* TRY IT *
With nothing omitted, transcribe the entries exactly as written.

Collected data:
******
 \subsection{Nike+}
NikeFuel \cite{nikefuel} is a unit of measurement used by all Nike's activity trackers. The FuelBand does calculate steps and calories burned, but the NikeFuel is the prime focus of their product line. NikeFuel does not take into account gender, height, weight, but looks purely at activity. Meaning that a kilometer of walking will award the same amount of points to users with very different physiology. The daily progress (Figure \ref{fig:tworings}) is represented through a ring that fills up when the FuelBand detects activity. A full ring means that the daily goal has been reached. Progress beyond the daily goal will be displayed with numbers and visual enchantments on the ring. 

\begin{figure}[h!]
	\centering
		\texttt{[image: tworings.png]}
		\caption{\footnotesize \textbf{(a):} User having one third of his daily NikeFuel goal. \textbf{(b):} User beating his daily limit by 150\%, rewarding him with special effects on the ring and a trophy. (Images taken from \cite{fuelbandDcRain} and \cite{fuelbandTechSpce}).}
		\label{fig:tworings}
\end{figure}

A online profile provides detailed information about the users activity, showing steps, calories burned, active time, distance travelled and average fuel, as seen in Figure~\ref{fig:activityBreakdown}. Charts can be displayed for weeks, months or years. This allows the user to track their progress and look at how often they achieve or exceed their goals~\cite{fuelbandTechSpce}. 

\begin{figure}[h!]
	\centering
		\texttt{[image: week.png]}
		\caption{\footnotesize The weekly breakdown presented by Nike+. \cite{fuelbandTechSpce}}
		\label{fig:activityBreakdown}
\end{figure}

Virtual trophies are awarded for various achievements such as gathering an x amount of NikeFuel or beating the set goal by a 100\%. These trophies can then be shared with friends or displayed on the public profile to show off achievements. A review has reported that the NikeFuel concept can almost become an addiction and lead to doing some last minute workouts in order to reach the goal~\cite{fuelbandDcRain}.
******
* RESPONSE BOX *
 \subsection{Nike+}
NikeFuel \cite{nikefuel} is a unit of measurement used by all Nike's activity trackers. The FuelBand does calculate steps and calories burned, but the NikeFuel is the prime focus of their product line. NikeFuel does not take into account gender, height, weight, but looks purely at activity. Meaning that a kilometer of walking will award the same amount of points to users with very different physiology. The daily progress (Figure \ref{fig:tworings}) is represented through a ring that fills up when the FuelBand detects activity. A full ring means that the daily goal has been reached. Progress beyond the daily goal will be displayed with numbers and visual enchantments on the ring. 

\begin{figure}[h!]
	\centering
		\texttt{[image: tworings.png]}
		\caption{\footnotesize \textbf{(a):} User having one third of his daily NikeFuel goal. \textbf{(b):} User beating his daily limit by 150\%, rewarding him with special effects on the ring and a trophy. (Images taken from \cite{fuelbandDcRain} and \cite{fuelbandTechSpce}).}
		\label{fig:tworings}
\end{figure}

A online profile provides detailed information about the users activity, showing steps, calories burned, active time, distance travelled and average fuel, as seen in Figure~\ref{fig:activityBreakdown}. Charts can be displayed for weeks, months or years. This allows the user to track their progress and look at how often they achieve or exceed their goals~\cite{fuelbandTechSpce}. 

\begin{figure}[h!]
	\centering
		\texttt{[image: week.png]}
		\caption{\footnotesize The weekly breakdown presented by Nike+. \cite{fuelbandTechSpce}}
		\label{fig:activityBreakdown}
\end{figure}

Virtual trophies are awarded for various achievements such as gathering an x amount of NikeFuel or beating the set goal by a 100\%. These trophies can then be shared with friends or displayed on the public profile to show off achievements. A review has reported that the NikeFuel concept can almost become an addiction and lead to doing some last minute workouts in order to reach the goal~\cite{fuelbandDcRain}.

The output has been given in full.